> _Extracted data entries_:

────────────────────────────────────────

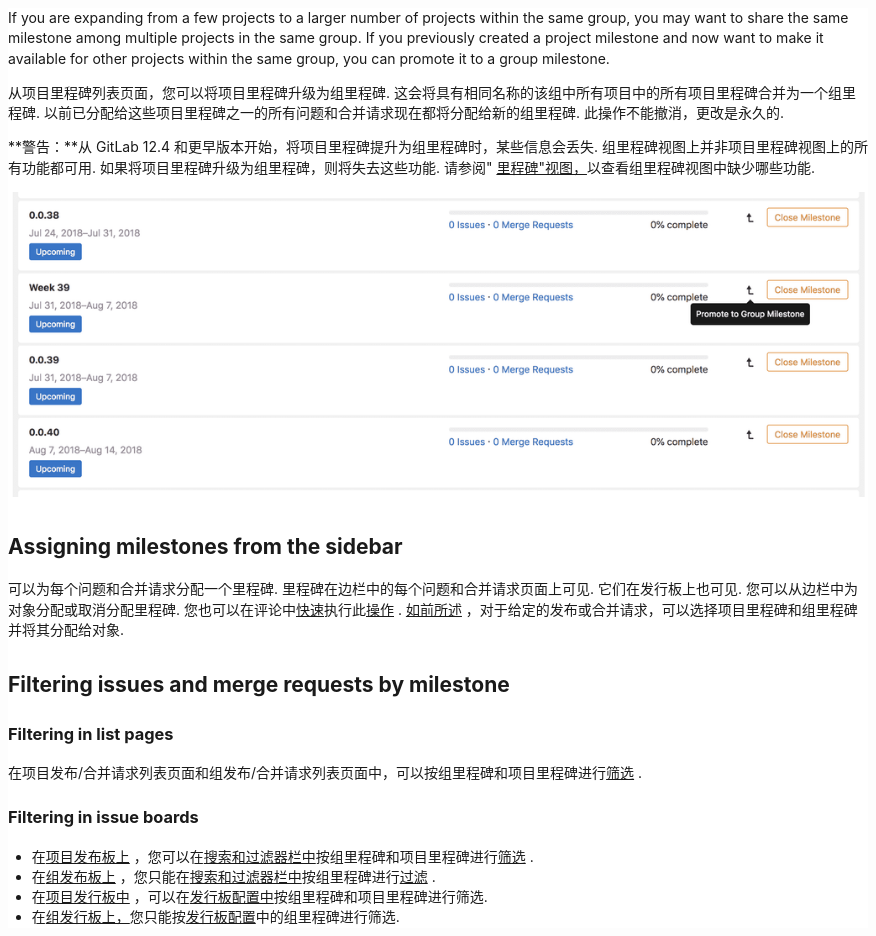 If you are expanding from a few projects to a larger number of projects within the same group, you may want to share the same milestone among multiple projects in the same group. If you previously created a project milestone and now want to make it available for other projects within the same group, you can promote it to a group milestone.

从项目里程碑列表页面，您可以将项目里程碑升级为组里程碑. 这会将具有相同名称的该组中所有项目中的所有项目里程碑合并为一个组里程碑. 以前已分配给这些项目里程碑之一的所有问题和合并请求现在都将分配给新的组里程碑. 此操作不能撤消，更改是永久的.

**警告：**从 GitLab 12.4 和更早版本开始，将项目里程碑提升为组里程碑时，某些信息会丢失. 组里程碑视图上并非项目里程碑视图上的所有功能都可用. 如果将项目里程碑升级为组里程碑，则将失去这些功能. 请参阅" [里程碑"视图，](#milestone-view)以查看组里程碑视图中缺少哪些功能.

[![Promote milestone](img/e14dc9ee9528f343daf09a4dd5340b99.png)](img/milestones_promote_milestone.png)

## Assigning milestones from the sidebar[](#assigning-milestones-from-the-sidebar "Permalink")

可以为每个问题和合并请求分配一个里程碑. 里程碑在边栏中的每个问题和合并请求页面上可见. 它们在发行板上也可见. 您可以从边栏中为对象分配或取消分配里程碑. 您也可以在评论中[快速](../quick_actions.html)执行此[操作](../quick_actions.html) . [如前所述](#project-milestones-and-group-milestones) ，对于给定的发布或合并请求，可以选择项目里程碑和组里程碑并将其分配给对象.

## Filtering issues and merge requests by milestone[](#filtering-issues-and-merge-requests-by-milestone "Permalink")

### Filtering in list pages[](#filtering-in-list-pages "Permalink")

在项目发布/合并请求列表页面和组发布/合并请求列表页面中，可以按组里程碑和项目里程碑进行[筛选](../../search/index.html#issues-and-merge-requests) .

### Filtering in issue boards[](#filtering-in-issue-boards "Permalink")

*   在[项目发布板上](../issue_board.html) ，您可以在[搜索和过滤器栏中](../../search/index.html#issue-boards)按组里程碑和项目里程碑进行[筛选](../../search/index.html#issue-boards) .
*   在[组发布板上](../issue_board.html#group-issue-boards-premium) ，您只能在[搜索和过滤器栏中](../../search/index.html#issue-boards)按组里程碑进行[过滤](../../search/index.html#issue-boards) .
*   在[项目发行板中](../issue_board.html) ，可以在[发行板配置中](../issue_board.html#configurable-issue-boards-starter)按组里程碑和项目里程碑进行筛选.
*   在[组发行板上，](../issue_board.html#group-issue-boards-premium)您只能按[发行板配置](../issue_board.html#configurable-issue-boards-starter)中的组里程碑进行筛选.
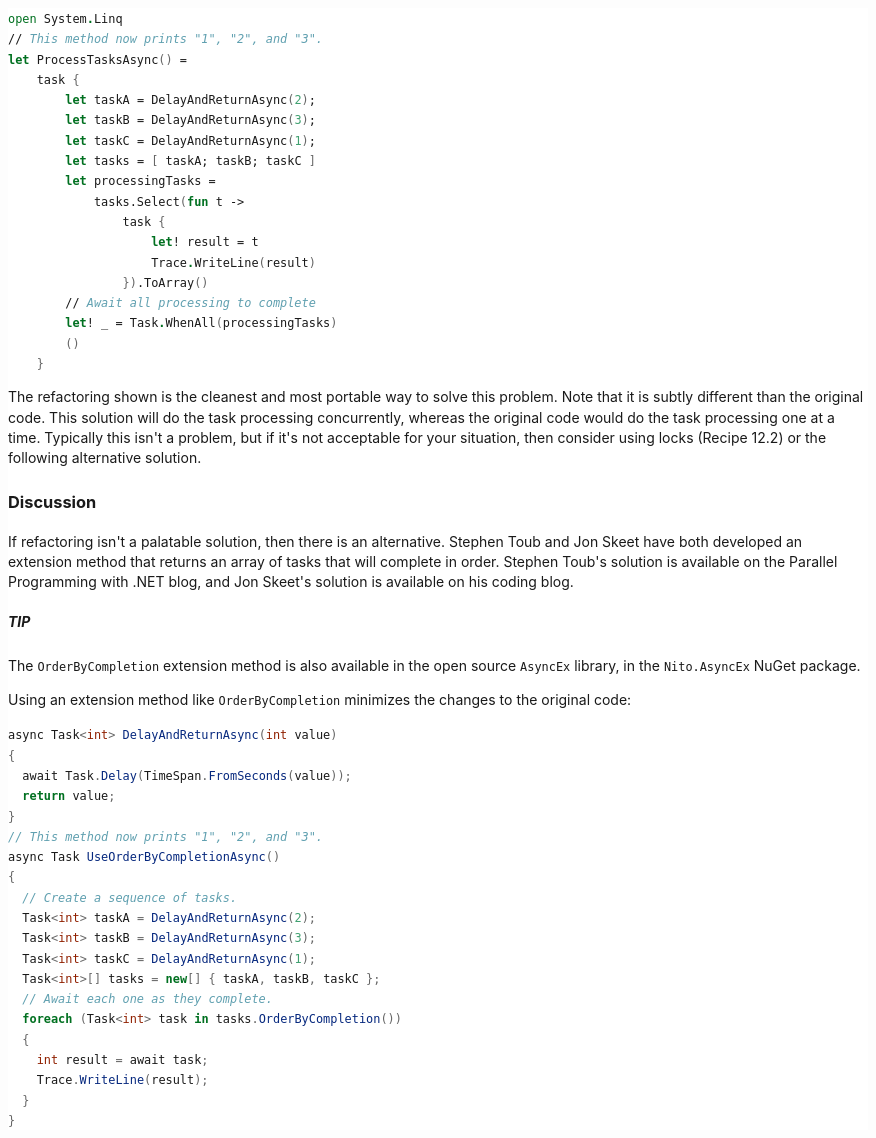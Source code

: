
 ```fsharp
open System.Linq
// This method now prints "1", "2", and "3".
let ProcessTasksAsync() =
    task {
        let taskA = DelayAndReturnAsync(2);
        let taskB = DelayAndReturnAsync(3);
        let taskC = DelayAndReturnAsync(1);
        let tasks = [ taskA; taskB; taskC ]
        let processingTasks = 
            tasks.Select(fun t ->
                task {
                    let! result = t
                    Trace.WriteLine(result)
                }).ToArray()
        // Await all processing to complete
        let! _ = Task.WhenAll(processingTasks)
        ()
    }
```

The refactoring shown is the cleanest and most portable way to solve this problem. Note that it is subtly different than the original code. This solution will do the task processing concurrently, whereas the original code would do the task processing one at a time. Typically this isn't a problem, but if it's not acceptable for your situation, then consider using locks (Recipe 12.2) or the following alternative solution.

### Discussion

If refactoring isn't a palatable solution, then there is an alternative. Stephen Toub and Jon Skeet have both developed an extension method that returns an array of tasks that will complete in order. Stephen Toub's solution is available on the Parallel Programming with .NET blog, and Jon Skeet's solution is available on his coding blog.

##### TIP

The `OrderByCompletion` extension method is also available in the open source `AsyncEx` library, in the `Nito.AsyncEx` NuGet package.

Using an extension method like `OrderByCompletion` minimizes the changes to the original code:

```C#
async Task<int> DelayAndReturnAsync(int value)
{
  await Task.Delay(TimeSpan.FromSeconds(value));
  return value;
}
// This method now prints "1", "2", and "3".
async Task UseOrderByCompletionAsync()
{
  // Create a sequence of tasks.
  Task<int> taskA = DelayAndReturnAsync(2);
  Task<int> taskB = DelayAndReturnAsync(3);
  Task<int> taskC = DelayAndReturnAsync(1);
  Task<int>[] tasks = new[] { taskA, taskB, taskC };
  // Await each one as they complete.
  foreach (Task<int> task in tasks.OrderByCompletion())
  {
    int result = await task;
    Trace.WriteLine(result);
  }
}
```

────────────────────────────────────────

> _To do_: When a line of the records holds the word "extension", copy that line.

> _Response_:
If refactoring isn't a palatable solution, then there is an alternative. Stephen Toub and Jon Skeet have both developed an extension method that returns an array of tasks that will complete in order. Stephen Toub's solution is available on the Parallel Programming with .NET blog, and Jon Skeet's solution is available on his coding blog.
The `OrderByCompletion` extension method is also available in the open source `AsyncEx` library, in the `Nito.AsyncEx` NuGet package.
Using an extension method like `OrderByCompletion` minimizes the changes to the original code:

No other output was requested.